Incredibly he’s just made public online another 17 strong tracks from the Prisoner sessions — soon to be released in physical form as part of the Prisoner: End Of The World boxset — and he tells that even this new treasure trove is merely the top of the iceberg.

“There’s actually 70 masters, so that’s probably 29 or 30 of them out there so far,” he tells. “So there’s already a whole other Prisoner 2 and Prisoner 3 that people haven’t heard. But yeah, when I sit down to write though I don’t fuck around. I pretty much am ready to do it.”

Did the depth of the song pool make it difficult to select the final sequence for the album proper?

“No, not at all,” Adams explains. “You just sit down and you do it. I mean I’ve been doing it for a while, there’s always going to be more songs than I can get out on a single record, but you just look for content and you look for the way that it all matches up and then you go from there.

“Everyone that does this is different. If you ask an author how they construct chapters to make the flow of a book and get you to the last chapter so you feel that you’ve arrived at an epiphany, they would have a different construct than I do. My construct is just different than other people’s. And it also depends on the weight of the material and how emotionally heavy it is, and how it feels. Whereas in this instance the way that this record actually feels and is laid out I guess the best description would be that I couldn’t imagine it being laid out in a different way. It just sort of is what it is."

Ever since his earliest forays as frontman of alt-country outfit Whiskeytown in the ‘90s Adams has been a very personal songwriter — consistently pouring his self and his life experiences into his songs — but, unsurprisingly given the difficult circumstances of its genesis, Prisoner seems even sensitive in tone than usual.

“I mean don’t you think it would be much more interesting if you had to say to me ‘So Ryan, this record is about UFOs, that seems really weird given that your records are usually about human interaction and affairs of the heart’,” he chuckles softly. “Whereas in this instance it’s… you know, this is what I do, I write about the human condition, I write about who I am and about who people are and who we are when we’re in our hardest time. That’s just who I am. It’s just what I do. I dunno how to do anything else when I write that feels correct with the music.

“Rock’n’roll always seems like it was meant to stir something up in a person.

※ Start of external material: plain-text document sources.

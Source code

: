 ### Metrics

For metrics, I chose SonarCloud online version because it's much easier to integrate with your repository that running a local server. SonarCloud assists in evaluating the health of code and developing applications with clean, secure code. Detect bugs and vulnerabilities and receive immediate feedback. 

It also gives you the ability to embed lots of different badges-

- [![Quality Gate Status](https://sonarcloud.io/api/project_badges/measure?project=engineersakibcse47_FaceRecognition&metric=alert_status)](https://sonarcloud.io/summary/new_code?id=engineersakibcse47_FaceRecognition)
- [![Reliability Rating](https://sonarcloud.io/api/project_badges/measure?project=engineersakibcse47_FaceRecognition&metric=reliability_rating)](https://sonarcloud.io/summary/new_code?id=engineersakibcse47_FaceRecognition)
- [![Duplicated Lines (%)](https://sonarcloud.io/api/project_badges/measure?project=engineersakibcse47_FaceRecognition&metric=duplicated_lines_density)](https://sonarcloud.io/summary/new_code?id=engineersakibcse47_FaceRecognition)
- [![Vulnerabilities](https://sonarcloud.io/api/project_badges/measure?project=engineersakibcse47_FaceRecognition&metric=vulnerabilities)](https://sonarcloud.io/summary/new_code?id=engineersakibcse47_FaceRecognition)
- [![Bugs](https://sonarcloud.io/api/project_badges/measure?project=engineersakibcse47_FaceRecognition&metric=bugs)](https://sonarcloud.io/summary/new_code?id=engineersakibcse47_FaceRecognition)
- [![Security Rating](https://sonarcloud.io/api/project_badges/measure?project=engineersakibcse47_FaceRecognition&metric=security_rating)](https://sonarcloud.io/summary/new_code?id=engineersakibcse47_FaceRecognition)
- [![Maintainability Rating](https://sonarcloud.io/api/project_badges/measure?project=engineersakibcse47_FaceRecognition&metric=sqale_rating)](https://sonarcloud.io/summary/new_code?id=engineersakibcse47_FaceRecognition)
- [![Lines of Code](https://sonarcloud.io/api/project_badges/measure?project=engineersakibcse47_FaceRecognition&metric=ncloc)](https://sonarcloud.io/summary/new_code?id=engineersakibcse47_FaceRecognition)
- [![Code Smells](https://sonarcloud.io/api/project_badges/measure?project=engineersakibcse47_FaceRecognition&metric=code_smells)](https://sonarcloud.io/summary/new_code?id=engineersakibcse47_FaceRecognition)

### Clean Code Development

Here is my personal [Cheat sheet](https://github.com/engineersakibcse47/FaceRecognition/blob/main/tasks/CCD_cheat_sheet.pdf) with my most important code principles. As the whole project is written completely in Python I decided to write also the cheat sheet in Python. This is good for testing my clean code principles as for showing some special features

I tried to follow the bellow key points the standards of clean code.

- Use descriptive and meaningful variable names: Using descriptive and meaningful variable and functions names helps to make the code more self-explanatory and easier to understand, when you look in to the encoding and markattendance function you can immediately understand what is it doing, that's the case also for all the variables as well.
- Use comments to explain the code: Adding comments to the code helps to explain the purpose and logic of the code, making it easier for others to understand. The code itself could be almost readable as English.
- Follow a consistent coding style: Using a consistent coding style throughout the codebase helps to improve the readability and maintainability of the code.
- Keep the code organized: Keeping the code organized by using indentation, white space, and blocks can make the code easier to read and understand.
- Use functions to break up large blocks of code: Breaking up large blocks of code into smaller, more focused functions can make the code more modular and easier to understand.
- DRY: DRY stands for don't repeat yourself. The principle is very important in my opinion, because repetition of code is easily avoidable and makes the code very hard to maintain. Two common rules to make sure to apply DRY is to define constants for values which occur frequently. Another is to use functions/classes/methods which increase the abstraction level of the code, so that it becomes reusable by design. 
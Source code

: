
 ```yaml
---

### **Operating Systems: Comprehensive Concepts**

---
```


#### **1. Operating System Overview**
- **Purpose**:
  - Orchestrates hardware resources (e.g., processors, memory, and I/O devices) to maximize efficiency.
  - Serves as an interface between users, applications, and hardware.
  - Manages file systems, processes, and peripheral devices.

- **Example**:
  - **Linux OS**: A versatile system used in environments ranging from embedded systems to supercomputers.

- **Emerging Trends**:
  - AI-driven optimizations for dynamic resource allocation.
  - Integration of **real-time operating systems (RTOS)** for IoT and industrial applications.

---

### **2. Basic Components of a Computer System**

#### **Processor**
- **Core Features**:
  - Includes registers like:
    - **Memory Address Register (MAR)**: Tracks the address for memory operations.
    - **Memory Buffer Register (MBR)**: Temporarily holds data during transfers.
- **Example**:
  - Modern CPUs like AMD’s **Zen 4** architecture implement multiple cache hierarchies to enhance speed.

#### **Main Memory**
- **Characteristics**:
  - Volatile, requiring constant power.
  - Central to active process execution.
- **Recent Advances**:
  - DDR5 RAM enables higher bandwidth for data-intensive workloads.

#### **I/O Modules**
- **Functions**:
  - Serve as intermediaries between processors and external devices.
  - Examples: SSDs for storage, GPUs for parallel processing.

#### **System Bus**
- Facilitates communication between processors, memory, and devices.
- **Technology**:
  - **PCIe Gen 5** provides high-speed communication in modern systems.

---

Since I was a kid that’s always what I thought it was meant to be, so I always sort of write and play from that same place, where I don’t peddle bullshit at the market of rock’n’roll, I only bring my finest goods.”

Is this creative process something that he tangibly enjoys even when trying to make sense of less than ideal personal circumstances?

“Yeah, I wouldn’t do it if I didn’t want to do it, you know?” he posits without hesitation. “I don’t know if you’ve heard much about my personality but it’s pretty alpha, so I’m dedicated to what I do but I would be doing this whether or not people were going to hear it or not. It doesn’t make it a diary, but it certainly means that it means something to me that I maybe don’t even fully understand.

“I always imagined that the book On The Road by Jack Kerouac would have existed whether he had lived that life to then become the author of it that he would later, and also like a harbinger of an almost entire new species of writer. Guys like Henry Miller or Bukowski or Hunter S Thompson or any of the writers that we later could sort of see in a spectrum of confessional long-form narrative prose writers.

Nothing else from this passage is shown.